Pruning `torch.nn.MultiheadAttention` causes RuntimeError

I am running into the following RuntimeError when pruning parameters of torch.nn.MultiheadAttention module:

RuntimeError: Trying to backward through the graph a second time (or directly access saved tensors after they have already been freed). Saved intermediate values of the graph are freed when you call .backward() or autograd.grad(). Specify retain_graph=True if you need to backward through the graph a second time or if you need to access saved tensors after calling backward.

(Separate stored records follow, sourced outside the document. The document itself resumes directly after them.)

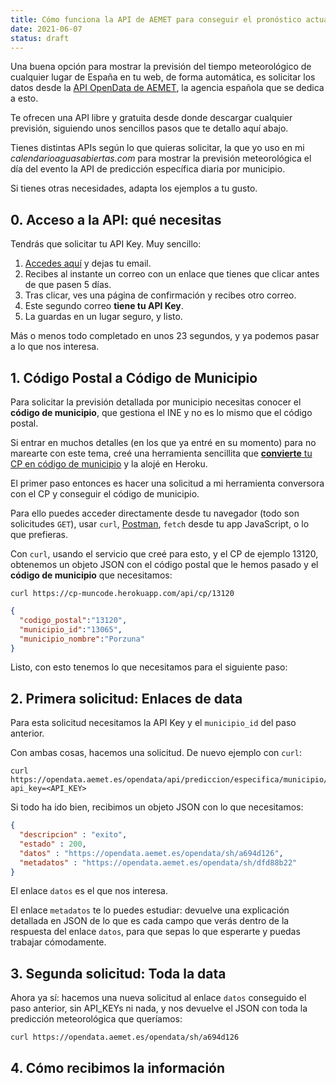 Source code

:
 ```yaml
---
title: Cómo funciona la API de AEMET para conseguir el pronóstico actualizado
date: 2021-06-07
status: draft
---
```


Una buena opción para mostrar la previsión del tiempo meteorológico de cualquier lugar de España en tu web, de forma automática, es solicitar los datos desde la [API OpenData de AEMET](https://opendata.aemet.es/centrodedescargas/inicio), la agencia española que se dedica a esto.

Te ofrecen una API libre y gratuita desde donde descargar cualquier previsión, siguiendo unos sencillos pasos que te detallo aquí abajo.

Tienes distintas APIs según lo que quieras solicitar, la que yo uso en mi *calendarioaguasabiertas.com* para mostrar la previsión meteorológica el día del evento la API de predicción específica diaria por municipio.

Si tienes otras necesidades, adapta los ejemplos a tu gusto.

## 0. Acceso a la API: qué necesitas

Tendrás que solicitar tu API Key. Muy sencillo:

1. [Accedes aquí](https://opendata.aemet.es/centrodedescargas/altaUsuario?) y dejas tu email.
2. Recibes al instante un correo con un enlace que tienes que clicar antes de que pasen 5 días.
3. Tras clicar, ves una página de confirmación y recibes otro correo.
4. Este segundo correo **tiene tu API Key**.
5. La guardas en un lugar seguro, y listo.

Más o menos todo completado en unos 23 segundos, y ya podemos pasar a lo que nos interesa.

## 1. Código Postal a Código de Municipio

Para solicitar la previsión detallada por municipio necesitas conocer el **código de municipio**, que gestiona el INE y no es lo mismo que el código postal.

Si entrar en muchos detalles (en los que ya entré en su momento) para no marearte con este tema, creé una herramienta sencillita que [**convierte** tu CP en código de municipio](https://github.com/rubenvar/codigos-postales) y la alojé en Heroku.

El primer paso entonces es hacer una solicitud a mi herramienta conversora con el CP y conseguir el código de municipio.

Para ello puedes acceder directamente desde tu navegador (todo son solicitudes `GET`), usar `curl`, [Postman](https://www.postman.com/), `fetch` desde tu app JavaScript, o lo que prefieras.

Con `curl`, usando el servicio que creé para esto, y el CP de ejemplo 13120, obtenemos un objeto JSON con el código postal que le hemos pasado y el **código de municipio** que necesitamos:

```curl
curl https://cp-muncode.herokuapp.com/api/cp/13120
```

```json
{
  "codigo_postal":"13120",
  "municipio_id":"13065",
  "municipio_nombre":"Porzuna"
}
```

Listo, con esto tenemos lo que necesitamos para el siguiente paso:

## 2. Primera solicitud: Enlaces de data

Para esta solicitud necesitamos la API Key y el `municipio_id` del paso anterior.

Con ambas cosas, hacemos una solicitud. De nuevo ejemplo con `curl`:

```curl
curl https://opendata.aemet.es/opendata/api/prediccion/especifica/municipio/diaria/<municipio_id>?api_key=<API_KEY>
```

Si todo ha ido bien, recibimos un objeto JSON con lo que necesitamos:

```json
{
  "descripcion" : "exito",
  "estado" : 200,
  "datos" : "https://opendata.aemet.es/opendata/sh/a694d126",
  "metadatos" : "https://opendata.aemet.es/opendata/sh/dfd88b22"
}
```

El enlace `datos` es el que nos interesa.

El enlace `metadatos` te lo puedes estudiar: devuelve una explicación detallada en JSON de lo que es cada campo que verás dentro de la respuesta del enlace `datos`, para que sepas lo que esperarte y puedas trabajar cómodamente.

## 3. Segunda solicitud: Toda la data

Ahora ya sí: hacemos una nueva solicitud al enlace `datos` conseguido el paso anterior, sin API_KEYs ni nada, y nos devuelve el JSON con toda la predicción meteorológica que queríamos:

```curl
curl https://opendata.aemet.es/opendata/sh/a694d126
```

## 4. Cómo recibimos la información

Here is the small code I’m running.

import torch.nn as nn
import torch
import torch.nn.utils.prune as prune

class net(nn.Module):
    def __init__(self):
        super().__init__()

        self.att = nn.MultiheadAttention(
            embed_dim=100,
            num_heads=2,
            batch_first=True
        )
        self.proj = nn.Linear(100, 10)
        self.criterion = nn.CrossEntropyLoss()

    def forward(self, x):
        attn_output, attn_weights = self.att(x, x, x)
        logits = self.proj(attn_output)
        return logits

    def compute_loss(self, logits, target):
        loss = self.criterion(logits, target)
        return loss

model = net().cuda()
# prune here
params_to_prune = [
    (model.att, "in_proj_weight"),
    (model.att.out_proj, "weight"),
    (model.proj, "weight")
]
prune.global_unstructured(
    params_to_prune,
    pruning_method=prune.L1Unstructured,
    amount=0.05,
)

opt = torch.optim.SGD(model.parameters(), lr=0.01)
for step in range(0, 10):
    x = torch.rand((16, 50, 100)).cuda()  # data of batchsize=16, seqlength=50, featuredim=100
    y = torch.ones((16*50, )).long().cuda()
    opt.zero_grad()
    logits = model(x)
    loss = model.compute_loss(logits.reshape(16*50, 10), y)
    loss.backward()
    opt.step()
    print("step {} successful".format(step))

It seems that the error is brought by the pruning of this parameter intorch.nn.MultiheadAttention: (model.att.out_proj, "weight"). If I remove this line then there is no such RuntimeError. Am I missing anything here for pruning the MultiheadAttention module? How should I properly prune the parameters in out_proj (which I believe is just a Linear layer)? Thanks!